◆ Instructions for the task ◆
Within the records below, reproduce without change the lines from the line that has "This addition to" through the line that has "tbRoom and tbChats have", and only those.

(Extracted data entries)

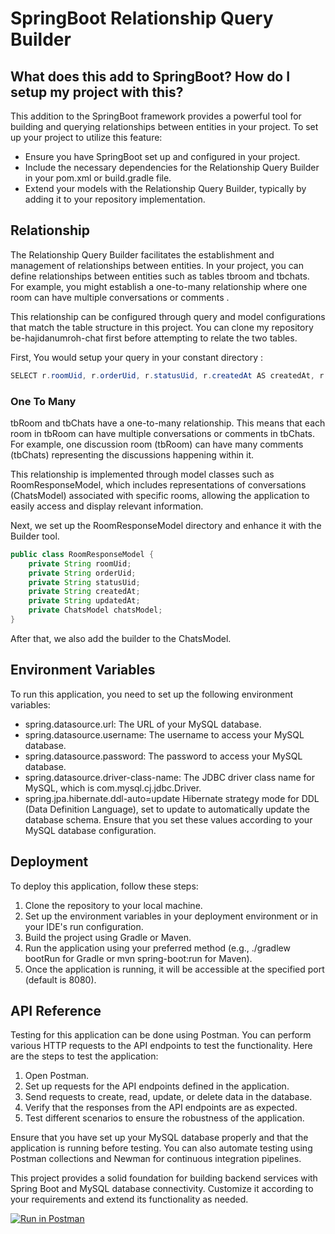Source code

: # SpringBoot Relationship Query Builder

## What does this add to SpringBoot? How do I setup my project with this?

This addition to the SpringBoot framework provides a powerful tool for building and querying relationships between entities in your project. To set up your project to utilize this feature:

- Ensure you have SpringBoot set up and configured in your project.
- Include the necessary dependencies for the Relationship Query Builder in your pom.xml or build.gradle file.
- Extend your models with the Relationship Query Builder, typically by adding it to your repository implementation.

## Relationship

The Relationship Query Builder facilitates the establishment and management of relationships between entities. In your project, you can define relationships between entities such as tables tbroom and tbchats. For example, you might establish a one-to-many relationship where one room can have multiple conversations or comments .

This relationship can be configured through query and model configurations that match the table structure in this project. You can clone my repository be-hajidanumroh-chat first before attempting to relate the two tables.

First, You would setup your query in your constant directory :

```java
SELECT r.roomUid, r.orderUid, r.statusUid, r.createdAt AS createdAt, r.updatedAt AS updatedAt, c.chatUid, c.sender, c.message, c.createdAt AS createdAt FROM tbroom r LEFT JOIN tbchats c ON r.roomUid = c.roomUid
```

### One To Many

tbRoom and tbChats have a one-to-many relationship. This means that each room in tbRoom can have multiple conversations or comments in tbChats. For example, one discussion room (tbRoom) can have many comments (tbChats) representing the discussions happening within it.

This relationship is implemented through model classes such as RoomResponseModel, which includes representations of conversations (ChatsModel) associated with specific rooms, allowing the application to easily access and display relevant information.

Next, we set up the RoomResponseModel directory and enhance it with the Builder tool.

```java
public class RoomResponseModel {
    private String roomUid;
    private String orderUid;
    private String statusUid;
    private String createdAt;
    private String updatedAt;
    private ChatsModel chatsModel;
}
```

After that, we also add the builder to the ChatsModel.

## Environment Variables

To run this application, you need to set up the following environment variables:

- spring.datasource.url: The URL of your MySQL database.
- spring.datasource.username: The username to access your MySQL database.
- spring.datasource.password: The password to access your MySQL database.
- spring.datasource.driver-class-name: The JDBC driver class name for MySQL, which is com.mysql.cj.jdbc.Driver.
- spring.jpa.hibernate.ddl-auto=update
  Hibernate strategy mode for DDL (Data Definition Language), set to update to automatically update the database schema.
  Ensure that you set these values according to your MySQL database configuration.

## Deployment

To deploy this application, follow these steps:

1. Clone the repository to your local machine.
2. Set up the environment variables in your deployment environment or in your IDE's run configuration.
3. Build the project using Gradle or Maven.
4. Run the application using your preferred method (e.g., ./gradlew bootRun for Gradle or mvn spring-boot:run for Maven).
5. Once the application is running, it will be accessible at the specified port (default is 8080).

## API Reference

Testing for this application can be done using Postman. You can perform various HTTP requests to the API endpoints to test the functionality. Here are the steps to test the application:

1. Open Postman.
2. Set up requests for the API endpoints defined in the application.
3. Send requests to create, read, update, or delete data in the database.
4. Verify that the responses from the API endpoints are as expected.
5. Test different scenarios to ensure the robustness of the application.

Ensure that you have set up your MySQL database properly and that the application is running before testing. You can also automate testing using Postman collections and Newman for continuous integration pipelines.

This project provides a solid foundation for building backend services with Spring Boot and MySQL database connectivity. Customize it according to your requirements and extend its functionality as needed.

[![Run in Postman](https://run.pstmn.io/button.svg)](https://app.getpostman.com/run-collection/11708290-7c9feff6-3865-40fe-aced-239108032805?action=collection%2Ffork&collection-url=entityId%3D11708290-7c9feff6-3865-40fe-aced-239108032805%26entityType%3Dcollection%26workspaceId%3Db8082477-685c-4add-8d56-64f1c34ecbdc#?env%5Bphp%5D=W3sia2V5IjoicGhwLXNlcnZlciIsInZhbHVlIjoiIGh0dHA6Ly8xMjcuMC4wLjE6ODAwMCIsImVuYWJsZWQiOnRydWUsInR5cGUiOiJkZWZhdWx0In0seyJrZXkiOiJiZWFyZXItdG9rZW4iLCJ2YWx1ZSI6IiIsImVuYWJsZWQiOnRydWUsInR5cGUiOiJzZWNyZXQifSx7ImtleSI6ImJlYXJlci10b2tlbiIsInZhbHVlIjoiIiwiZW5hYmxlZCI6ZmFsc2UsInR5cGUiOiJkZWZhdWx0In1d)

◆ Written answer ◆
This addition to the SpringBoot framework provides a powerful tool for building and querying relationships between entities in your project. To set up your project to utilize this feature:

- Ensure you have SpringBoot set up and configured in your project.
- Include the necessary dependencies for the Relationship Query Builder in your pom.xml or build.gradle file.
- Extend your models with the Relationship Query Builder, typically by adding it to your repository implementation.

## Relationship

The Relationship Query Builder facilitates the establishment and management of relationships between entities. In your project, you can define relationships between entities such as tables tbroom and tbchats. For example, you might establish a one-to-many relationship where one room can have multiple conversations or comments .

This relationship can be configured through query and model configurations that match the table structure in this project. You can clone my repository be-hajidanumroh-chat first before attempting to relate the two tables.

First, You would setup your query in your constant directory :

```java
SELECT r.roomUid, r.orderUid, r.statusUid, r.createdAt AS createdAt, r.updatedAt AS updatedAt, c.chatUid, c.sender, c.message, c.createdAt AS createdAt FROM tbroom r LEFT JOIN tbchats c ON r.roomUid = c.roomUid
```

### One To Many

tbRoom and tbChats have a one-to-many relationship. This means that each room in tbRoom can have multiple conversations or comments in tbChats. For example, one discussion room (tbRoom) can have many comments (tbChats) representing the discussions happening within it.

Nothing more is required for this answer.